Corte di Cassazione, sez. VI, Lavoro, sentenza n. 16226 del 3 agosto 2016, presidente Curzio, relatore Marotta
A margine
Nella vicenda il Tribunale di Bari accoglie parzialmente la richiesta di un dipendente comunale precario condannando l’ente locale a risarcire allo stesso il danno per l’illegittima stipula di una serie di contratti a tempo determinato. Il tutto, escludendo la possibilità di una conversione a tempo indeterminato dei contratti.
Successivamente, la Corte d’appello di Bari, con sentenza n. 234/2013 del 15 gennaio 2013, in riforma della decisione del Tribunale, rigetta in toto la domanda proposta dal ricorrente ritenendo che il lavoratore non abbia dato alcuna prova dei danni conseguenti dall’abuso di contratti a termine né abbia supportato la propria richiesta di conversione legale del contratto come avviene per i rapporti di lavoro alle dipendenze dei privati.
Il lavoratore ricorre pertanto in Cassazione affermando:
- la plurima violazione della legge nazionale e della normativa comunitaria in tema di contratti a termine dolendosi dell’omessa valutazione della questione del diritto alla conversione del rapporto, da ritenersi applicabile al pubblico impiego. Assume la prevalenza delle norme del d.lgs. n. 368/2001 sull’ art. 36 del d.lgs. n. 165/2001 e di quest’ultimo sostiene il contrasto con la normativa comunitaria;
- la violazione e falsa applicazione dell’art. 97 Cost. , comma 1, del D.Lgs. n. 165 del 2001, art. 35, comma 1, lett. B), e della L. n. 56 del 1987, art. 16, rilevando che il divieto di conversione opererebbe solo quando l’accesso all’impiego alle dipendenze della p.a. sia condizionato dall’esperimento del pubblico concorso e non anche quando l’ordinamento abbia introdotto deroghe al meccanismo concorsuale;
- che la tutela apprestata al lavoratore pubblico con il D.Lgs. n. 165 del 2001, art. 36, comma 5, non può e non deve avere natura esclusivamente risarcitoria del danno subito ma anche sanzionatoria – indennitaria. Diversamente tale tutela risulterebbe inidonea a reprimere gli abusi secondo quanto disposto dalla giurisprudenza comunitaria.
Il comune resiste con controricorso.
La Corte di Cassazione ritiene il primo e il secondo motivo di ricorso inammissibili non avendo il lavoratore proposto ricorso incidentale contro la sentenza del giudice di primo grado.
Il collegio ritiene invece il terzo motivo manifestamente fondato alla luce di quanto precisato dalla decisione della stessa Corte a sezioni unite n. 5072-2016.

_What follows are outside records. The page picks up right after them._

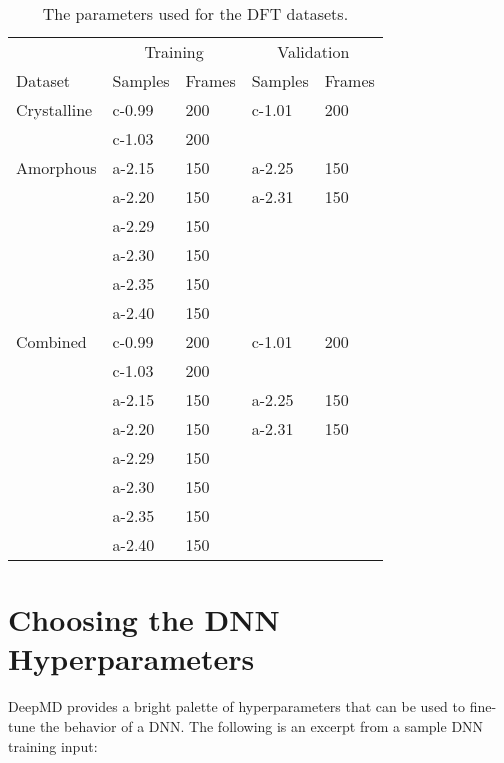 \begin{table}
  \begin{tabularx}{\textwidth}{lllll}
    \toprule
    \multicolumn{1}{c}{} & \multicolumn{2}{c}{Training} & \multicolumn{2}{c}{Validation} \\
    Dataset & Samples & Frames & Samples & Frames \\
    \midrule
    Crystalline & c-0.99 & 200 & c-1.01 & 200 \\
     & c-1.03 & 200 & & \\
    \midrule
    Amorphous & a-2.15 & 150 & a-2.25 & 150 \\
     & a-2.20 & 150 & a-2.31 & 150 \\
     & a-2.29 & 150 & & \\
     & a-2.30 & 150 & & \\
     & a-2.35 & 150 & & \\
     & a-2.40 & 150 & & \\
    \midrule
    Combined & c-0.99 & 200 & c-1.01 & 200 \\
     & c-1.03 & 200 & & \\
     & a-2.15 & 150 & a-2.25 & 150 \\
     & a-2.20 & 150 & a-2.31 & 150 \\
     & a-2.29 & 150 & & \\
     & a-2.30 & 150 & & \\
     & a-2.35 & 150 & & \\
     & a-2.40 & 150 & & \\
    \bottomrule
  \end{tabularx}
  \caption{The parameters used for the DFT datasets.}
  \label{tab:datasets}
\end{table}

\section{Choosing the DNN Hyperparameters}

DeepMD provides a bright palette of hyperparameters that can be used to
fine-tune the behavior of a DNN. The following is an excerpt from a sample DNN
training input:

In proposito è stato innanzitutto chiarito che il divieto, per le pubbliche amministrazioni, di trasformazione del contratto di lavoro da tempo determinato a tempo indeterminato è rimasto come una costante più volte ribadita dal legislatore sicché non può predicarsi la conversione del rapporto quale “sanzione” dell’illegittimo ricorso a tale fattispecie contrattuale. D’altra parte il rispetto della normativa sul contratto di lavoro a tempo determinato è risultato essere presidiato – oltre che dall’obbligo di risarcimento del danno – anche da disposizioni che fanno perno soprattutto sulla responsabilità, anche patrimoniale, del dirigente cui sia ascrivibile l’illegittimo ricorso al contratto a termine. Pertanto l’ordinamento giuridico prevede, nel complesso, misure fortemente dissuasive, per contrastare l’illegittimo ricorso al contratto di lavoro a tempo determinato; ciò assicura la piena compatibilità comunitaria, sotto tale profilo, della disciplina nazionale.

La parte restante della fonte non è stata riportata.